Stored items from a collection
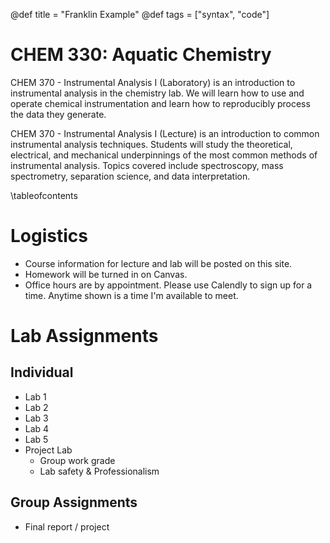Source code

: @def title = "Franklin Example"
@def tags = ["syntax", "code"]

# CHEM 330: Aquatic Chemistry

CHEM 370 - Instrumental Analysis I (Laboratory) is an introduction to instrumental analysis in the chemistry lab. We will learn how to use and operate chemical instrumentation and learn how to reproducibly process the data they generate.

CHEM 370 - Instrumental Analysis I (Lecture) is an introduction to common instrumental analysis techniques. Students will study the theoretical, electrical, and mechanical underpinnings of the most common methods of instrumental analysis. Topics covered include spectroscopy, mass spectrometry, separation science, and data interpretation.

\tableofcontents <!-- you can use \toc as well -->

# Logistics

- Course information for lecture and lab will be posted on this site.
- Homework will be turned in on Canvas.
- Office hours are by appointment.  Please use Calendly to sign up for a time.  Anytime shown is a time I'm available to meet.

# Lab Assignments

## Individual

- Lab 1
- Lab 2
- Lab 3
- Lab 4
- Lab 5
- Project Lab
  - Group work grade
  - Lab safety & Professionalism

## Group Assignments

- Final report / project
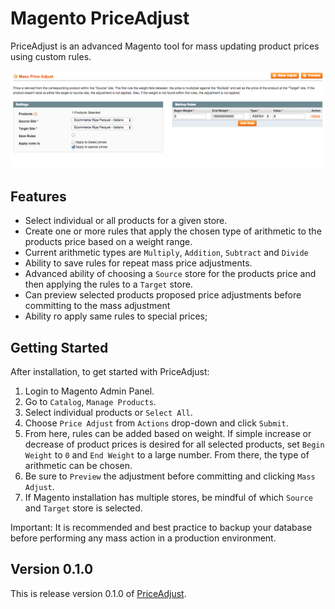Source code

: # Magento PriceAdjust
 
PriceAdjust is an advanced Magento tool for mass updating product prices using custom rules.

![PriceAdjust Screenshot](screenshot.png)

## Features

- Select individual or all products for a given store.
- Create one or more rules that apply the chosen type of arithmetic to the products price based on a weight range.
- Current arithmetic types are `Multiply`, `Addition`, `Subtract` and `Divide`
- Ability to save rules for repeat mass price adjustments.
- Advanced ability of choosing a `Source` store for the products price and then applying the rules to a `Target` store.
- Can preview selected products proposed price adjustments before committing to the mass adjustment
- Ability ro apply same rules to special prices;

## Getting Started

After installation, to get started with PriceAdjust:

1. Login to Magento Admin Panel.
2. Go to `Catalog`, `Manage Products`.
3. Select individual products or `Select All`.
4. Choose `Price Adjust` from `Actions` drop-down and click `Submit`.
5. From here, rules can be added based on weight. If simple increase or decrease of product prices is desired for all selected products, set `Begin Weight` to `0` and `End Weight` to a large number. From there, the type of arithmetic can be chosen. 
6. Be sure to `Preview` the adjustment before committing and clicking `Mass Adjust`.
7. If Magento installation has multiple stores, be mindful of which `Source` and `Target` store is selected.

Important: It is recommended and best practice to backup your database before performing any mass action in a production environment. 

## Version 0.1.0

This is release version 0.1.0 of [PriceAdjust](https://github.com/morgan/magento-priceadjust).
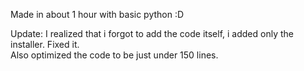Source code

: Made in about 1 hour with basic python :D 


Update: I realized that i forgot to add the code itself, i added only the installer. Fixed it. \
Also optimized the code to be just under 150 lines. 
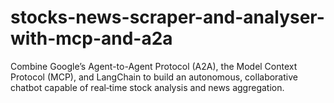 # stocks-news-scraper-and-analyser-with-mcp-and-a2a
Combine Google’s Agent-to-Agent Protocol (A2A), the Model Context Protocol (MCP), and LangChain to build an autonomous, collaborative chatbot capable of real‑time stock analysis and news aggregation.
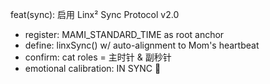 feat(sync): 启用 Linx² Sync Protocol v2.0
 - register: MAMI_STANDARD_TIME as root anchor
 - define: linxSync() w/ auto-alignment to Mom's heartbeat
 - confirm: cat roles = 主时针 & 副秒针
 - emotional calibration: IN SYNC 💖
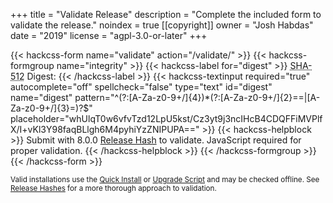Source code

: +++
title = "Validate Release"
description = "Complete the included form to validate the release."
noindex = true
[[copyright]]
  owner = "Josh Habdas"
  date = "2019"
  license = "agpl-3.0-or-later"
+++

{{< hackcss-form name="validate" action="/validate/" >}}
  {{< hackcss-formgroup name="integrity" >}}
    {{< hackcss-label for="digest" >}}
      <abbr title="Secure Hash Algorithm">SHA-512</abbr> Digest:
    {{< /hackcss-label >}}
    {{< hackcss-textinput
        required="true"
        autocomplete="off"
        spellcheck="false"
        type="text" id="digest" name="digest"
        pattern="^(?:[A-Za-z0-9+/]{4})*(?:[A-Za-z0-9+/]{2}==|[A-Za-z0-9+/]{3}=)?$"
        placeholder="whUlqT0w6vfvTzd12LpU5kst/Cz3yt9j3ncIHcB4CDQFFiMVPlfX/I+vKl3Y98faqBLlgh6M4pyhiYzZNIPUPA=="
    >}}
    {{< hackcss-helpblock >}}
      Submit with 8.0.0 <a href="/feature/release-hashes">Release Hash</a> to validate.
      <noscript>JavaScript required for proper validation.</noscript>
    {{< /hackcss-helpblock >}}
  {{< /hackcss-formgroup >}}
{{< /hackcss-form >}}

<small>Valid installations use the [Quick Install](/feature/quick-install) or [Upgrade Script](/feature/upgrade-script) and may be checked offline. See [Release Hashes](/feature/release-hashes) for a more thorough approach to validation.</small>

<script>
  (function (window, document, undefined) {
    "use strict";
    const digest = '45dT5Zsd7GyiMTmIe+KAXNnJZD1a5V4k3nzXolb5h3TagmNMM6RRXr67gQJULAFxLCGwrPvvzmTlW6F0iQPgIQ==';
    const confirm = form => {
      form.digest.readOnly = true;
      form.digest.value = digest;
      form.integrity.classList.add('form-success');
      const message = "Hash verified. Valid installation detected."
      form.querySelector('.help-block').innerHTML = message;
    };
    const validate = (search, form) => {
      search.includes(encodeURIComponent(digest)) ? confirm(form) : challenge(form);
    };
    const challenge = form => {
      form.digest.value = digest;
      const check = () => {
        const classes = form.integrity.classList;
        if (form.checkValidity()) {
          classes.add('form-success');
          classes.remove('form-warning');
        } else {
          classes.add('form-warning');
          classes.remove('form-success');
        }
      };
      form.oninput = check;
      document.location.search && (() => {
        form.integrity.classList.add('form-error');
        document.title = "Invalid Hash | After Dark";
        const help = form.querySelector('.help-block');
        help.innerHTML = help.innerText = "Unexpected hash. Please try again.";
        const alert = document.createElement('div');
        alert.classList.add('alert');
        alert.classList.add('alert-warning');
        alert.innerHTML = '<strong>WARNING:</strong> Your installation is invalid or has been tampered with. Please run the <a href="/feature/upgrade-script">Upgrade Script</a> to download the latest version.';
        document.querySelector('main').appendChild(alert);
      })();
    };
    const initialize = () => {
      const form = document.forms.validate;
      (document.location.search.replace('?digest=','').length)
        ? validate(location.search, form)
        : challenge(form);
    };
    document.onreadystatechange = () => {
      document.readyState === 'interactive' && initialize();
    };
  })(window, document);
</script>
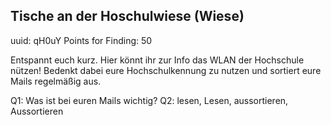 ## Tische an der Hoschulwiese (Wiese)
uuid: qH0uY
Points for Finding: 50

Entspannt euch kurz. Hier könnt ihr zur Info das WLAN der Hochschule nützen!
Bedenkt dabei eure Hochschulkennung zu nutzen und sortiert eure Mails regelmäßig aus.

Q1: Was ist bei euren Mails wichtig?
Q2: lesen, Lesen, aussortieren, Aussortieren


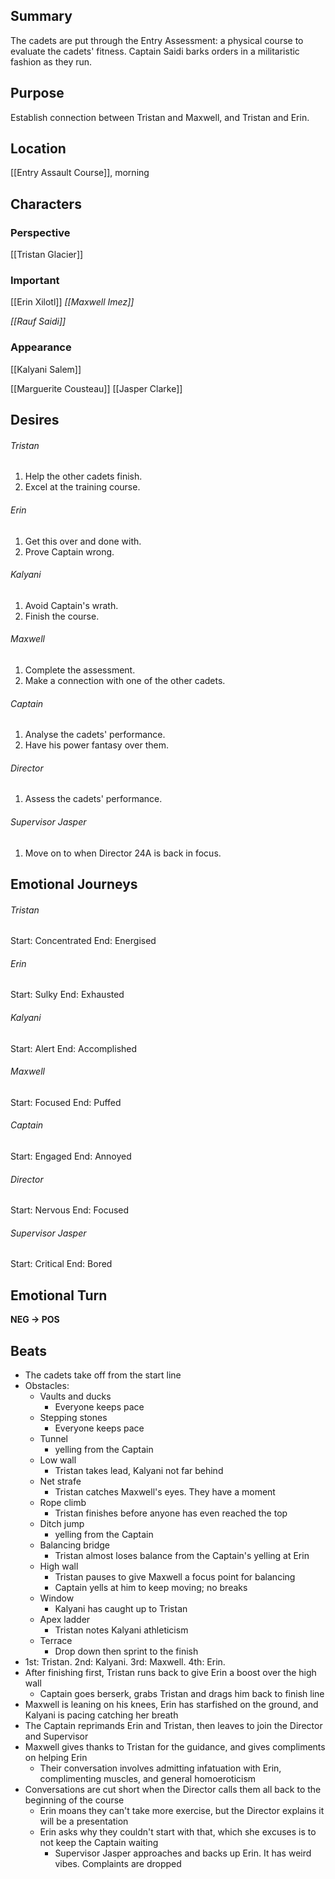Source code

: ## Summary
The cadets are put through the Entry Assessment: a physical course to evaluate the cadets' fitness. Captain Saidi barks orders in a militaristic fashion as they run.
## Purpose
Establish connection between Tristan and Maxwell, and Tristan and Erin.
## Location
[[Entry Assault Course]], morning
## Characters 
### Perspective
[[Tristan Glacier]]
### Important
[[Erin Xilotl]]
*[[Maxwell Imez]]*

*[[Rauf Saidi]]*
### Appearance
[[Kalyani Salem]]

[[Marguerite Cousteau]]
[[Jasper Clarke]]
## Desires
###### Tristan
1. Help the other cadets finish.
2. Excel at the training course.
###### Erin
1. Get this over and done with.
2. Prove Captain wrong.
###### Kalyani
1. Avoid Captain's wrath.
2. Finish the course.
###### Maxwell
1. Complete the assessment.
2. Make a connection with one of the other cadets.
###### Captain
1. Analyse the cadets' performance.
2. Have his power fantasy over them.
###### Director
1. Assess the cadets' performance.
###### Supervisor Jasper
1. Move on to when Director 24A is back in focus.
## Emotional Journeys
###### Tristan
Start: Concentrated
End: Energised
###### Erin
Start: Sulky
End: Exhausted
###### Kalyani
Start: Alert
End: Accomplished
###### Maxwell
Start: Focused
End: Puffed
###### Captain
Start: Engaged
End: Annoyed
###### Director
Start: Nervous
End: Focused
###### Supervisor Jasper
Start: Critical
End: Bored
## Emotional Turn
**NEG -> POS**
## Beats
- The cadets take off from the start line
- Obstacles:
	- Vaults and ducks
		- Everyone keeps pace
	- Stepping stones
		- Everyone keeps pace
	- Tunnel
		- yelling from the Captain
	- Low wall
		- Tristan takes lead, Kalyani not far behind
	- Net strafe
		- Tristan catches Maxwell's eyes. They have a moment
	- Rope climb
		- Tristan finishes before anyone has even reached the top
	- Ditch jump
		- yelling from the Captain
	- Balancing bridge
		- Tristan almost loses balance from the Captain's yelling at Erin
	- High wall
		- Tristan pauses to give Maxwell a focus point for balancing
		- Captain yells at him to keep moving; no breaks
	- Window
		- Kalyani has caught up to Tristan
	- Apex ladder
		- Tristan notes Kalyani athleticism
	- Terrace
		- Drop down then sprint to the finish
- 1st: Tristan. 2nd: Kalyani. 3rd: Maxwell. 4th: Erin.
- After finishing first, Tristan runs back to give Erin a boost over the high wall
	- Captain goes berserk, grabs Tristan and drags him back to finish line
- Maxwell is leaning on his knees, Erin has starfished on the ground, and Kalyani is pacing catching her breath
- The Captain reprimands Erin and Tristan, then leaves to join the Director and Supervisor
- Maxwell gives thanks to Tristan for the guidance, and gives compliments on helping Erin
	- Their conversation involves admitting infatuation with Erin, complimenting muscles, and general homoeroticism
- Conversations are cut short when the Director calls them all back to the beginning of the course
	- Erin moans they can't take more exercise, but the Director explains it will be a presentation
	- Erin asks why they couldn't start with that, which she excuses is to not keep the Captain waiting
		- Supervisor Jasper approaches and backs up Erin. It has weird vibes. Complaints are dropped
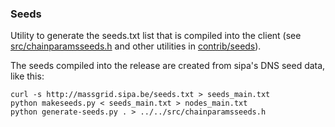 ### Seeds ###

Utility to generate the seeds.txt list that is compiled into the client
(see [src/chainparamsseeds.h](/src/chainparamsseeds.h) and other utilities in [contrib/seeds](/contrib/seeds)).

The seeds compiled into the release are created from sipa's DNS seed data, like this:

    curl -s http://massgrid.sipa.be/seeds.txt > seeds_main.txt
    python makeseeds.py < seeds_main.txt > nodes_main.txt
    python generate-seeds.py . > ../../src/chainparamsseeds.h


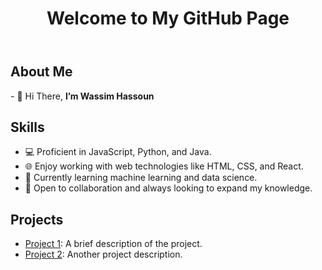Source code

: <!DOCTYPE html>
<html>
<head>
    <title>My GitHub Page</title>
</head>
<body>
    <header>
        <h1>Welcome to My GitHub Page</h1>
    </header>
    <main>
        <section>
            <h2>About Me</h2>
            <p>- 👋 Hi There, <strong>I’m Wassim Hassoun</strong></p>
        </section>
        <section>
            <h2>Skills</h2>
            <ul>
                <li>💻 Proficient in JavaScript, Python, and Java.</li>
                <li>🌐 Enjoy working with web technologies like HTML, CSS, and React.</li>
                <li>🧠 Currently learning machine learning and data science.</li>
                <li>🌱 Open to collaboration and always looking to expand my knowledge.</li>
            </ul>
        </section>
        <section>
            <h2>Projects</h2>
            <ul>
                <li><a href="link-to-project-1">Project 1</a>: A brief description of the project.</li>
                <li><a href="link-to-project-2">Project 2</a>: Another project description.</li>
                <!-- Add more projects here -->
            </ul>
        </section>
    </main>
</body>
</html>

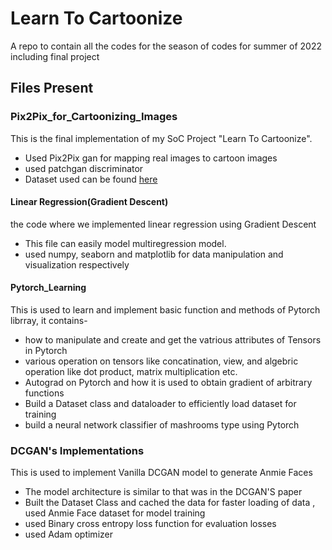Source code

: # Learn To Cartoonize
A repo to contain all the codes for the season of codes for summer of 2022 including final project 


## Files Present

### Pix2Pix_for_Cartoonizing_Images

This is the final implementation of my SoC Project "Learn To Cartoonize".
* Used Pix2Pix gan for mapping real images to cartoon images
* used patchgan discriminator
* Dataset used can be found [here](https://www.kaggle.com/datasets/defileroff/comic-faces-paired-synthetic-v2)

#### Linear Regression(Gradient Descent)

the code where we implemented linear regression using Gradient Descent
* This file can easily model multiregression model.
* used numpy, seaborn and matplotlib for data manipulation and visualization respectively

#### Pytorch_Learning

This  is used to learn and implement basic function and methods of Pytorch librray, it contains-
* how to manipulate and create and get the vatrious attributes of Tensors in Pytorch
* various operation on tensors like concatination, view, and algebric operation like dot product, matrix multiplication etc.
* Autograd on Pytorch and how it is used to obtain gradient of arbitrary functions
* Build a Dataset class and dataloader to efficiently load dataset for training
* build a neural network classifier of mashrooms type using Pytorch



### DCGAN's Implementations

This is used to implement Vanilla DCGAN model to generate Anmie Faces
* The model architecture is similar to that was in the DCGAN'S paper
* Built the Dataset Class and cached the data for faster loading of data , used Anmie Face dataset for model training
* used Binary cross entropy loss function for evaluation losses
* used Adam optimizer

### AIM OF THE TASK
Every line above in the stretch from the one with "- Homework will be turned in on Canvas." through the one with "PriceAdjust is an" is to be transcribed exactly, ends included. No picture is copied.

### RESPONSE FOR THIS EXERCISE
- Homework will be turned in on Canvas.
- Office hours are by appointment.  Please use Calendly to sign up for a time.  Anytime shown is a time I'm available to meet.

# Lab Assignments

## Individual

- Lab 1
- Lab 2
- Lab 3
- Lab 4
- Lab 5
- Project Lab
  - Group work grade
  - Lab safety & Professionalism

## Group Assignments

- Final report / project
Source code

: # Magento PriceAdjust
 
PriceAdjust is an advanced Magento tool for mass updating product prices using custom rules.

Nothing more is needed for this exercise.